Medyanın ağır ilgisiyle karşılaşan Acemoğlu, Fatih Altaylı’ya da konuştu.
TÜRKİYE 15-20 YILDA SINIF ATLAR
Türkiye’ye yönelik değerlendirmelerinde, gelecek 15-20 yıllık süreci çok önemseyen Acemoğlu, burada bir fırsat penceresi olduğunu savunuyor. Sonrasında nüfusun yaşlanacağını hatırlatan ünlü iktisatçı, “Bu 15 seneyi çok uygun değerlendirirsek sınıf atlarız. Değerlendiremezsek sınıf düşeriz” diyor bu devir için yol haritası sunuyor.

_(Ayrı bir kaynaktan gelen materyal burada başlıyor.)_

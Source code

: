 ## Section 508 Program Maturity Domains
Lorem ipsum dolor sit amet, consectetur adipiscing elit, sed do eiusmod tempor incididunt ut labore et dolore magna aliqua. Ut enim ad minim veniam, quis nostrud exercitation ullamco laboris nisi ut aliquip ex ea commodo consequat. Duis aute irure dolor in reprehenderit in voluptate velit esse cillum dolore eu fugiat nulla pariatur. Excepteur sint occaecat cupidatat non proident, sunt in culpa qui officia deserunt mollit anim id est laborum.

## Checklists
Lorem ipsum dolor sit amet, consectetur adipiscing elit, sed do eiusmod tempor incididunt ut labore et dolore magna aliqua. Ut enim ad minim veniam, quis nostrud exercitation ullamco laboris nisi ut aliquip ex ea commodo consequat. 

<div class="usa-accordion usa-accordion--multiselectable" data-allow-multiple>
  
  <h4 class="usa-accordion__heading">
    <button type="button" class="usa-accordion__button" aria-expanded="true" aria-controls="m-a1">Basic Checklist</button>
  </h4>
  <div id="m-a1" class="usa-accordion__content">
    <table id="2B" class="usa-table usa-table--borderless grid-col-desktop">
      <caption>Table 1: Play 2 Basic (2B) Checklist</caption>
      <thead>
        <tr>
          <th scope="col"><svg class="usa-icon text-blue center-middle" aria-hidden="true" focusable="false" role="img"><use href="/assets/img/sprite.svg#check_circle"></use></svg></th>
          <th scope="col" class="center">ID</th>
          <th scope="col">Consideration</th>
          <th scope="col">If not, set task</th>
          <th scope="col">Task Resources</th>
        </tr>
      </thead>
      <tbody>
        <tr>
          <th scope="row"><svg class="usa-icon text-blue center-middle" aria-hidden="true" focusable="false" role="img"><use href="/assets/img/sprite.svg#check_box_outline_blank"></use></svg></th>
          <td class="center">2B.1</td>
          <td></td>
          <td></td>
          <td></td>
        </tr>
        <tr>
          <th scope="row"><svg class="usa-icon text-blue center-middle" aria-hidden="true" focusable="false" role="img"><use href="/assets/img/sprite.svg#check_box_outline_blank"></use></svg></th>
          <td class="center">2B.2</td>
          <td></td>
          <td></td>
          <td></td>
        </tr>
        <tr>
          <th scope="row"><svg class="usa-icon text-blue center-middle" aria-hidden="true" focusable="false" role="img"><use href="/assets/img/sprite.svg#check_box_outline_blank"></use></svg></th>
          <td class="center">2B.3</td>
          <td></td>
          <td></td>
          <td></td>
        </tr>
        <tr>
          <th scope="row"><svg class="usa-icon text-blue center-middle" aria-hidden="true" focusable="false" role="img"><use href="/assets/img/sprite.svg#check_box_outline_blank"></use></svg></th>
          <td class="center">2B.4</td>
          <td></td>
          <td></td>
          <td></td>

TÜRKİYE İKTİSADININ EN KIYMETLİ SOURUNU NE?
Altaylı, “Karşımda Nobelli bir ekonomist oturunca natürel ki en kıymetli soruyu sormam kaçınılmaz. Türk iktisadının en kıymetli sorunu ne?” diye sordu.
Nobel ödüllü ekonomist Daron Acemoğlu’nun ‘hiç tereddüt etmeden cevap verdiğini’ belirterek şunları iletiyor:
“Bir, yargı. Emniyetli, hürmet duyulur bir yargı sistemi kurulması kaide. Bu olmadan olmaz. Buna paralel olarak eğitim sistemini elden geçirmek gerek. Rekabete açık, özgür düşünmeye programlanmış, yapay zekayı hakikat kullanmayı bilen, yeniliklere açık ve tekrar söyleyeyim özgür niyetli bir eğitim sistemi oluşturmadan Türk iktisadının kalıcı biçimde düzelmesi mümkün değildir. Daima kurumlara vurgu yapıyorum. Bu kurumların başında yargı kurumları ve eğitim kurumları gelir. Bu iki kurumu sağlıklı olmayan ülkeler ekonomilerini kalıcı biçimde düzeltemezler.”
DARON ACEMOĞLU TÜRKİYE’DE OLSA NOBEL ALABİLİR MİYDİ?
“Aynı eğitim, birebir bilgi seviyesi, tıpkı Daron olarak Türkiye’de çalışıyor olsaydın Nobel alabilir miydin?” diye soran Altaylı’ya Acemoğlu’nun karşılığı en ilgi cazibeli başlı oluyor:
“Alamazdım. Zira Türk Üniversiteleri özgür değil. Bir bilim insanına ne yapması gerektiğini söylerseniz o bilim insanı Nobel falan alamaz.”